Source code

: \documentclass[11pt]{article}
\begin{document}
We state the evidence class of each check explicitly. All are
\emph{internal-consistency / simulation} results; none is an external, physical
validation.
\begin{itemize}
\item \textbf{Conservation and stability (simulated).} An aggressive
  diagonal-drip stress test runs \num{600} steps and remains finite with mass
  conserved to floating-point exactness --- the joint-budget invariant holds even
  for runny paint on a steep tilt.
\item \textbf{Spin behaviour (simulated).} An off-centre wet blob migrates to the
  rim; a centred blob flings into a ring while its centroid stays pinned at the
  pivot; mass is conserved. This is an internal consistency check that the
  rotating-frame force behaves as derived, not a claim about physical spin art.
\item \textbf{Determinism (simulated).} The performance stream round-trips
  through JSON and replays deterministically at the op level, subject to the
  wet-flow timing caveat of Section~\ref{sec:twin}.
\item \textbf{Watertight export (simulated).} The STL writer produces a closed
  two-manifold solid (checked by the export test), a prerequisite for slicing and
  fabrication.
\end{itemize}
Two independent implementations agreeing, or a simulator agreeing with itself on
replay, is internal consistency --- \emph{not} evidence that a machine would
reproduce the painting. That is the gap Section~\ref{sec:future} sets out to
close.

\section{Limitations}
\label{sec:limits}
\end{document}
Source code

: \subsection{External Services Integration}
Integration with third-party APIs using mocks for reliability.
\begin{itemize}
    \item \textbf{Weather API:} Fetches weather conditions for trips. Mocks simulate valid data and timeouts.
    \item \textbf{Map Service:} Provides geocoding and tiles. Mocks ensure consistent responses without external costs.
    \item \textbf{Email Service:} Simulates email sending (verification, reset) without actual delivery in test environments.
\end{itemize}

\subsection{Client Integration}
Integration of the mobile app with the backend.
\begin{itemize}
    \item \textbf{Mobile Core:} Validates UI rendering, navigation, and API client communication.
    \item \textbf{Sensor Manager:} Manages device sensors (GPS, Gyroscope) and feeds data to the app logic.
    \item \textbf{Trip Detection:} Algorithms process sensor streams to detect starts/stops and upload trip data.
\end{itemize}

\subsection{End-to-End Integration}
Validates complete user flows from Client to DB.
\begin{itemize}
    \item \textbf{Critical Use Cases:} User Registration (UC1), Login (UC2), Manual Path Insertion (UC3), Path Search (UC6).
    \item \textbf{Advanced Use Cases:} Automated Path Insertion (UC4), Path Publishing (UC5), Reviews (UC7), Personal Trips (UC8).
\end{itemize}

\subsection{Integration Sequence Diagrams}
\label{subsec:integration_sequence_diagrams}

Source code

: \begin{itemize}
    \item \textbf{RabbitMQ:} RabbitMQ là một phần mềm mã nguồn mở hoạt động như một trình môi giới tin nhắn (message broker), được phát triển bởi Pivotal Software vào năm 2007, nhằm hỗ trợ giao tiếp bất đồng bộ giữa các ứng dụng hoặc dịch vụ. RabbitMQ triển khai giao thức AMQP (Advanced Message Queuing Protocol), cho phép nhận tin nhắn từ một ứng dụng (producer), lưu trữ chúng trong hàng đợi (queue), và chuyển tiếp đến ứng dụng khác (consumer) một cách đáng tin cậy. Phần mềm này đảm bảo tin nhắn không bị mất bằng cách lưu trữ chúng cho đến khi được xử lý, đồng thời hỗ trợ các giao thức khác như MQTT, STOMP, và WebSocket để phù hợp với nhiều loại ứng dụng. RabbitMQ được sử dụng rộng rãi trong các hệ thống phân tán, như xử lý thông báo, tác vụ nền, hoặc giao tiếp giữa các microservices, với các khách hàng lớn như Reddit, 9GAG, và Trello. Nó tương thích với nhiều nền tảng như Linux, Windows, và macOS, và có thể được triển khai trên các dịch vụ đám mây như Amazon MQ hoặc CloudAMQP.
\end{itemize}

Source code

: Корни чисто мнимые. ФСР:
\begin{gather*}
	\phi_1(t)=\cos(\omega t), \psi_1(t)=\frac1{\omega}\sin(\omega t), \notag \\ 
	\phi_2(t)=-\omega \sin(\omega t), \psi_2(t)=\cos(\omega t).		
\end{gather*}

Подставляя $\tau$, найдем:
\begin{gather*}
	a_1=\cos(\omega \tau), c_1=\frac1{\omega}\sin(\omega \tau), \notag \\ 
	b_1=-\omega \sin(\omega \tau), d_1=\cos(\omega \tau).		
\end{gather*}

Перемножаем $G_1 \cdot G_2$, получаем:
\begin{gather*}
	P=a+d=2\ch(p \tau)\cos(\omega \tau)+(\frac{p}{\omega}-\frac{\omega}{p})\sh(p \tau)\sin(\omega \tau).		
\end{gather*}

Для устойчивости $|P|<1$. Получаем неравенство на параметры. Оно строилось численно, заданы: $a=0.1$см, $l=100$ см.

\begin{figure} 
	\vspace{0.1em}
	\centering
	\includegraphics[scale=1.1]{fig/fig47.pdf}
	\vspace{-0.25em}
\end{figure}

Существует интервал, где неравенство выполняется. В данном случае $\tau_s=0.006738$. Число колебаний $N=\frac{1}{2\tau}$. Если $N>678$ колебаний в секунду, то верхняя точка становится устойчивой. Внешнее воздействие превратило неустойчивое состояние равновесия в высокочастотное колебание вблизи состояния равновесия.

> [Task directions]: When the word "Validates" appears in a line of the listing, pull that line out.

> [Answer to this exercise]:
    \item \textbf{Mobile Core:} Validates UI rendering, navigation, and API client communication.
Validates complete user flows from Client to DB.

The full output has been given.